Hassan wrote and recorded in Dubai, while the musicians – many of whom he has yet to meet – received demos and, in much the same way as Pearl Jam recorded Gigaton, collaborated digitally as the area locked down. The Middle Eastern undertow is provided by a smorgasbord of musicians from across the region, led by Hassan’s long-time friend Ahmed Ghannoum.
Alongside Ghannoum, there’s a Lebanese guitarist who lives in Egypt, while the rhythm section on the album, including the track, Refugee is a pair of Syrian refugees living in Lebanon. “They have no passports. They play weddings to get a little money. I only know them as the bassist and drummer. How nuts is that?”

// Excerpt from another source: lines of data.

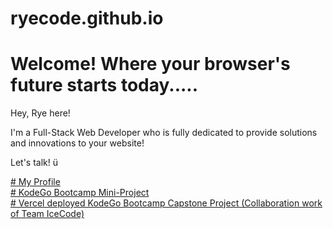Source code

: # ryecode.github.io
<html>
<body>
<h1><b>
Welcome! Where your browser's future starts today.....
 </b></h1>
<p>Hey, Rye here!

I'm a Full-Stack Web Developer who is fully dedicated to provide solutions and innovations to your website! 
 
Let's talk! ü
  
</p>
<dt>
<a href="https://ryecode.github.io/portfolio/home" target="_blank"># My Profile</a>
</dt>
<dt>
<a href="https://ryecorral.github.io/mp2/home"># KodeGo Bootcamp Mini-Project</a>
</dt>
<dt>
<a href="https://etiket-com-mu.vercel.app/"># Vercel deployed KodeGo Bootcamp Capstone Project (Collaboration work of Team IceCode)</a>
</dt>
</body>
</html>
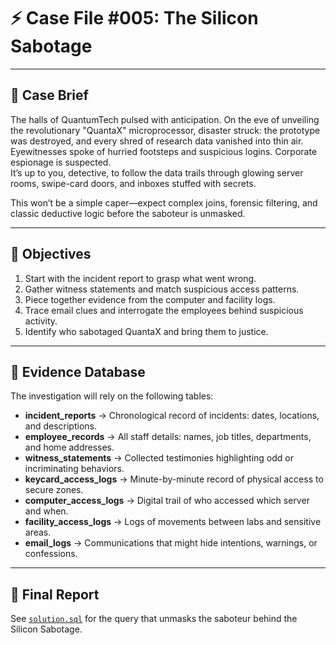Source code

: # ⚡ Case File #005: The Silicon Sabotage

---

## 📘 Case Brief

The halls of QuantumTech pulsed with anticipation. On the eve of unveiling the revolutionary "QuantaX" microprocessor, disaster struck: the prototype was destroyed, and every shred of research data vanished into thin air. 
Eyewitnesses spoke of hurried footsteps and suspicious logins. Corporate espionage is suspected.  
It’s up to you, detective, to follow the data trails through glowing server rooms, swipe-card doors, and inboxes stuffed with secrets.

This won’t be a simple caper—expect complex joins, forensic filtering, and classic deductive logic before the saboteur is unmasked.

---

## 🎯 Objectives

1. Start with the incident report to grasp what went wrong.
2. Gather witness statements and match suspicious access patterns.
3. Piece together evidence from the computer and facility logs.
4. Trace email clues and interrogate the employees behind suspicious activity.
5. Identify who sabotaged QuantaX and bring them to justice.

---

## 📂 Evidence Database

The investigation will rely on the following tables:

- **incident_reports** → Chronological record of incidents: dates, locations, and descriptions.
- **employee_records** → All staff details: names, job titles, departments, and home addresses.
- **witness_statements** → Collected testimonies highlighting odd or incriminating behaviors.
- **keycard_access_logs** → Minute-by-minute record of physical access to secure zones.
- **computer_access_logs** → Digital trail of who accessed which server and when.
- **facility_access_logs** → Logs of movements between labs and sensitive areas.
- **email_logs** → Communications that might hide intentions, warnings, or confessions.

---

## 📝 Final Report

See [`solution.sql`](solution.sql) for the query that unmasks the saboteur behind the Silicon Sabotage.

‘My 21 Grams’ is preceded with the first single ‘Refugee’; a song that was originally a melancholic lament before the Syrian refugee performers that played on it added their own flavour, as Hassan explains: “they added a happy bassline, which works so, so well. They explained that refugees want to deal with life, not sound melancholic.”
The songs on the entirely self-penned ‘My 21 Grams’ span four decades. “They work because they come from the same spot. They are the story of everything I’ve done. Together, they’re about the moment the world – particularly the Middle Eastern world – is passing through. That moment needs a soundtrack.”
On the east-meets-west nature of the album, Hassan says: “What we’ve created is a product of listening to rock but playing it with the rhythm of our Arabic background. There are so many bridges between east and west. Despite what you might see on Fox News, there’s a cultural awakening in the Middle East. It’s an explosion and it’s something I’ve been waiting for, just as I’ve been waiting 25 years for some of these songs to appear.”